I’m still getting hate comments about my verdict on the Bon Jovi DirecTV commercial that extols the virtue of erasing one’s children from existence, so this piece of New Yorker satire, by real parents about a real newborn child, gave me pause. Here is how “An Honest Birth Announcement” starts…
Dear friends and family,
Jen and I are utterly horrified to announce the arrival of our son, Jasper Heusen-Gravenstein, born May 21st at 4:56 A.M. For nine long months, we’ve wondered who this little creature would be. Well, now we know: he’s the living embodiment of our darkest imaginings, with a nefarious agenda and Grandpa Jim’s nose.
At seven pounds four ounces, Jasper may be small, but he’s large enough to have triggered our most primal fears. We’ve already been driven to the brink of madness with unanswerable questions such as: How can we sustain the life of a creature whose incessant, bloodcurdling screams communicate nothing but blind rage and indeterminate need? What if he senses our fear and, like a wild hyena, is instinctively triggered to attack? Will we ever finish the most recent season of “House of Cards”?
It goes on in that tongue-in-cheek-but-you-know-we’re-half-serious-right-fellow-parent-vein…
But it names the child, who is, or course, helpless, blameless and defenseless, and creates a permanent record of parental faux-hate for Jasper to read…when he’s a parent, and old enough to get the joke, or when he’s 8, and a classmate sends it to him.
Your Ethics Alarms Ethics Quiz of the Day is…
Even as obvious humor, would it be ethical for Rob and Jen Heusen-Gravenstein to have this published?
Well, I wouldn’t do it.
I think the sentiment, even as a joke, is ugly, and as with the DirecTV ad, indicates a disturbing trend in the culture toward regarding children as nuisances and burdens. Thus I find the essay unfunny, even while I understand the theory behind the alleged humor by humorist Kira Garcia.
Ann Althouse, who is almost as good an ethics issued scout as Ethics Alarms scout Fred, flagged this essay, and her commenters had some sharp reactions, including speculation on the animus suggested by naming a child “Jasper,” which, I agree, is just slightly preferable to “Jo-Jo.” Here was my favorite comment, only slightly altering the text:
“Jen and I are utterly relieved to announce the abortion of our son, Jasper Heusen- Gravenstein, aborted May 21st at 4:56 a.m.”

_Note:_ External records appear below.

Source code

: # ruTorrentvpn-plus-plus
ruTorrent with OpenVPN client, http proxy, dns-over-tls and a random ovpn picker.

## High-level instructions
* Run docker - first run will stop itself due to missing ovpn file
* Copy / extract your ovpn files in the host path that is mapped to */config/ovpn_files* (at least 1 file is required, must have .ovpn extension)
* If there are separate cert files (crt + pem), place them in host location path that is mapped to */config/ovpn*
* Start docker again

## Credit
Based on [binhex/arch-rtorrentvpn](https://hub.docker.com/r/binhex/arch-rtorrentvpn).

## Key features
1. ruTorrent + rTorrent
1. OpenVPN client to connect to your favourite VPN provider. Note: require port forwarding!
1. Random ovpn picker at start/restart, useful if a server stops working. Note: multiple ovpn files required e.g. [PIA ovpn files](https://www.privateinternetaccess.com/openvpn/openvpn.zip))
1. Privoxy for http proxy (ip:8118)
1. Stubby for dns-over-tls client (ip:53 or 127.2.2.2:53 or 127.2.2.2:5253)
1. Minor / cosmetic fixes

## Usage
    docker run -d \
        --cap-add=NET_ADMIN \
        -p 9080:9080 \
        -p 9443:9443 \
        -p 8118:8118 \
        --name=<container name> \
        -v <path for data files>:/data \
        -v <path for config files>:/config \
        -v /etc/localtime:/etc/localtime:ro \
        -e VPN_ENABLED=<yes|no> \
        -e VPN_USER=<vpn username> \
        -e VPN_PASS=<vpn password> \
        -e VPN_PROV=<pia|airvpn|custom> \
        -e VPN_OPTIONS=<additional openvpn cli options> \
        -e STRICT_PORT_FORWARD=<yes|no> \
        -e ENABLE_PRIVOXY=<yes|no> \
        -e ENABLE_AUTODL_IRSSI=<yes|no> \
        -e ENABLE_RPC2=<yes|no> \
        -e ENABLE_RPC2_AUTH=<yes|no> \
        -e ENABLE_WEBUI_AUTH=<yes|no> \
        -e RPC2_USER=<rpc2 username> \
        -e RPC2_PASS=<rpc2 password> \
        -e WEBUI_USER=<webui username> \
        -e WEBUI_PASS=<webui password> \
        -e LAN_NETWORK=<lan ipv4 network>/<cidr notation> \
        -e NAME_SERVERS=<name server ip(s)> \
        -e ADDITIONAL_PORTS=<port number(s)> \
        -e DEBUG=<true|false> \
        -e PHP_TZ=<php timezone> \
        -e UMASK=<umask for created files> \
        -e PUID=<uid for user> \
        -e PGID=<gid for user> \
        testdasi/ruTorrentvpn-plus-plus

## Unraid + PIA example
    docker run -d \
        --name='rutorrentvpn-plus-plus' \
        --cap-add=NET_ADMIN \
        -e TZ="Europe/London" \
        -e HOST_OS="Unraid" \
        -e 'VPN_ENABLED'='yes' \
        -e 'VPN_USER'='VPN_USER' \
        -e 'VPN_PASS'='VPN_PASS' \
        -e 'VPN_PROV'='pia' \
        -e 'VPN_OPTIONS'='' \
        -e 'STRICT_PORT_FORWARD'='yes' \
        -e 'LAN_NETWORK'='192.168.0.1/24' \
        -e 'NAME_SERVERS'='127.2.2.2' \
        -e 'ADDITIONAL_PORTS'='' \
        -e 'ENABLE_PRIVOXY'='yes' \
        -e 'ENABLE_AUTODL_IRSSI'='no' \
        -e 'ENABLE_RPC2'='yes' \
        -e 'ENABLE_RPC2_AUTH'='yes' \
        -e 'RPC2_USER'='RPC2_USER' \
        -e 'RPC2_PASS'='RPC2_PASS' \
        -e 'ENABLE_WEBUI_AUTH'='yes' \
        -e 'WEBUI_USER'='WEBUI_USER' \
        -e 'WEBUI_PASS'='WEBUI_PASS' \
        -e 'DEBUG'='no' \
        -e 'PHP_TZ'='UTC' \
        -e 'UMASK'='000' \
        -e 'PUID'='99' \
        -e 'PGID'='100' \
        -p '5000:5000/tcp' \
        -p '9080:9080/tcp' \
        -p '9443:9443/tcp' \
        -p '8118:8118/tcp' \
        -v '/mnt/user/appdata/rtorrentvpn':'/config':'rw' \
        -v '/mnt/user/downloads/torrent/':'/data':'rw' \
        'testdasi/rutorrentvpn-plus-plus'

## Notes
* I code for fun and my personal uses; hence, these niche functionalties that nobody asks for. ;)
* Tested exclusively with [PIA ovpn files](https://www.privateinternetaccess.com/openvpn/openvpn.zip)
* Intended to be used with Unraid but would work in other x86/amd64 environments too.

“For nine long months, we’ve wondered what this little creature would be.
Well, now we know: he’s the deceased embodiment of our darkest imaginings, with a negated agenda and no chance of having Grandpa Jim’s unfortunate nose.
At seven pounds four ounces, Jasper may have been small, but he was large enough to have triggered our most primal fears….”
Dodging the bullet.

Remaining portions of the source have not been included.